### What to do
All lines in the records below with the word "type" must be returned.

### Given data
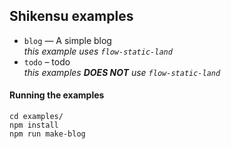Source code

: ## Shikensu examples

- `blog` — A simple blog  
  *this example uses `flow-static-land`*
- `todo` – todo  
  *this examples __DOES NOT__ use `flow-static-land`*


#### Running the examples

```shell
cd examples/
npm install
npm run make-blog
```
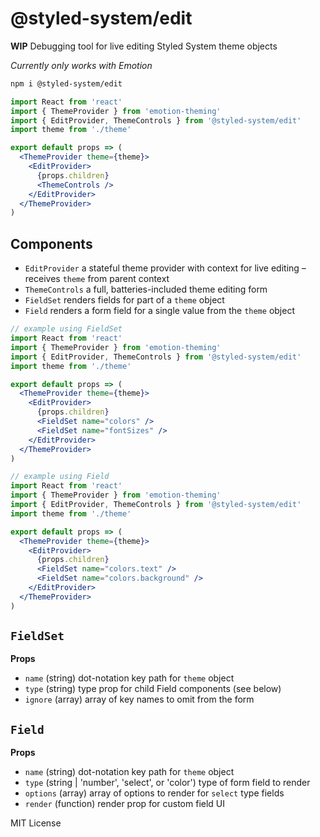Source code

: # @styled-system/edit

**WIP** Debugging tool for live editing Styled System theme objects

_Currently only works with Emotion_

```sh
npm i @styled-system/edit
```

```jsx
import React from 'react'
import { ThemeProvider } from 'emotion-theming'
import { EditProvider, ThemeControls } from '@styled-system/edit'
import theme from './theme'

export default props => (
  <ThemeProvider theme={theme}>
    <EditProvider>
      {props.children}
      <ThemeControls />
    </EditProvider>
  </ThemeProvider>
)
```

## Components

- `EditProvider` a stateful theme provider with context for live editing – receives `theme` from parent context
- `ThemeControls` a full, batteries-included theme editing form
- `FieldSet` renders fields for part of a `theme` object
- `Field` renders a form field for a single value from the `theme` object

```jsx
// example using FieldSet
import React from 'react'
import { ThemeProvider } from 'emotion-theming'
import { EditProvider, ThemeControls } from '@styled-system/edit'
import theme from './theme'

export default props => (
  <ThemeProvider theme={theme}>
    <EditProvider>
      {props.children}
      <FieldSet name="colors" />
      <FieldSet name="fontSizes" />
    </EditProvider>
  </ThemeProvider>
)
```

```jsx
// example using Field
import React from 'react'
import { ThemeProvider } from 'emotion-theming'
import { EditProvider, ThemeControls } from '@styled-system/edit'
import theme from './theme'

export default props => (
  <ThemeProvider theme={theme}>
    <EditProvider>
      {props.children}
      <FieldSet name="colors.text" />
      <FieldSet name="colors.background" />
    </EditProvider>
  </ThemeProvider>
)
```

## `FieldSet`

**Props**

- `name` (string) dot-notation key path for `theme` object
- `type` (string) type prop for child Field components (see below)
- `ignore` (array) array of key names to omit from the form

## `Field`

**Props**

- `name` (string) dot-notation key path for `theme` object
- `type` (string | 'number', 'select', or 'color') type of form field to render
- `options` (array) array of options to render for `select` type fields
- `render` (function) render prop for custom field UI

MIT License
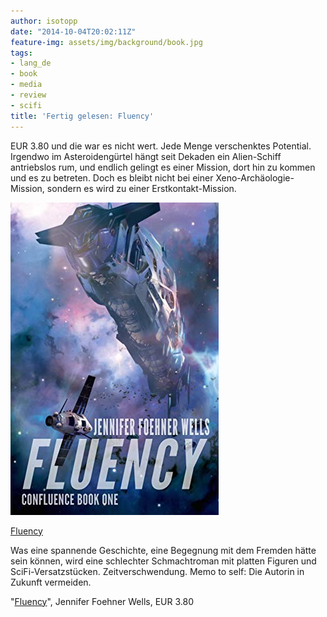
 ```yaml
---
author: isotopp
date: "2014-10-04T20:02:11Z"
feature-img: assets/img/background/book.jpg
tags:
- lang_de
- book
- media
- review
- scifi
title: 'Fertig gelesen: Fluency'
---
```

EUR 3.80 und die war es nicht wert. Jede Menge verschenktes Potential. Irgendwo im Asteroidengürtel hängt seit Dekaden ein Alien-Schiff antriebslos rum, und endlich gelingt es einer Mission, dort hin zu kommen und es zu betreten. Doch es bleibt nicht bei einer Xeno-Archäologie-Mission, sondern es wird zu einer Erstkontakt-Mission.

[![](/uploads/2014/10/fluency.jpg)](http://www.amazon.de/Fluency-Confluence-Book-1-English-ebook/dp/B00L3U9OCG)

[Fluency](http://www.amazon.de/Fluency-Confluence-Book-1-English-ebook/dp/B00L3U9OCG)

Was eine spannende Geschichte, eine Begegnung mit dem Fremden hätte sein können, wird eine schlechter Schmachtroman mit platten Figuren und SciFi-Versatzstücken. Zeitverschwendung. Memo to self: Die Autorin in Zukunft vermeiden.

"[Fluency](http://www.amazon.de/Fluency-Confluence-Book-1-English-ebook/dp/B00L3U9OCG)", Jennifer Foehner Wells, EUR 3.80
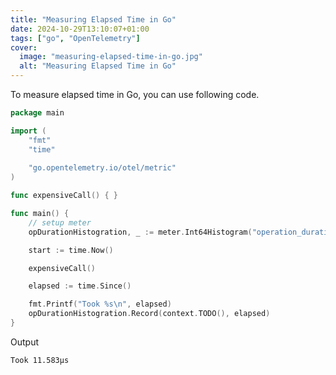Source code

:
 ```yaml
---
title: "Measuring Elapsed Time in Go"
date: 2024-10-29T13:10:07+01:00
tags: ["go", "OpenTelemetry"]
cover:
  image: "measuring-elapsed-time-in-go.jpg"
  alt: "Measuring Elapsed Time in Go"
---
```


To measure elapsed time in Go, you can use following code.

```go
package main

import (
    "fmt"
    "time"
    
    "go.opentelemetry.io/otel/metric"
)

func expensiveCall() { }

func main() {
    // setup meter
    opDurationHistogration, _ := meter.Int64Histogram("operation_duration", metric.WithDescription("Operation duration"), metric.WithUnit("ms"))

    start := time.Now()

    expensiveCall()

    elapsed := time.Since()

    fmt.Printf("Took %s\n", elapsed)
    opDurationHistogration.Record(context.TODO(), elapsed)
}
```

Output 

```
Took 11.583µs
```


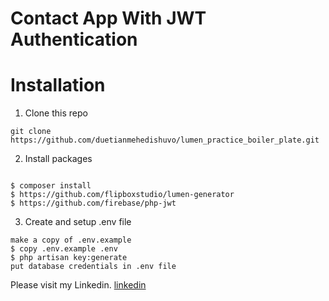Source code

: # Contact App With JWT Authentication

# Installation

1. Clone this repo

```
git clone https://github.com/duetianmehedishuvo/lumen_practice_boiler_plate.git
```

2. Install packages

```

$ composer install
$ https://github.com/flipboxstudio/lumen-generator
$ https://github.com/firebase/php-jwt
```

3. Create and setup .env file

```
make a copy of .env.example
$ copy .env.example .env
$ php artisan key:generate
put database credentials in .env file
```

Please visit my Linkedin.
[linkedin](https://www.linkedin.com/in/duetianmehedishuvo/)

### Problem solution
- `type` (string) type prop for child Field components (see below)
- `type` (string | 'number', 'select', or 'color') type of form field to render
- `options` (array) array of options to render for `select` type fields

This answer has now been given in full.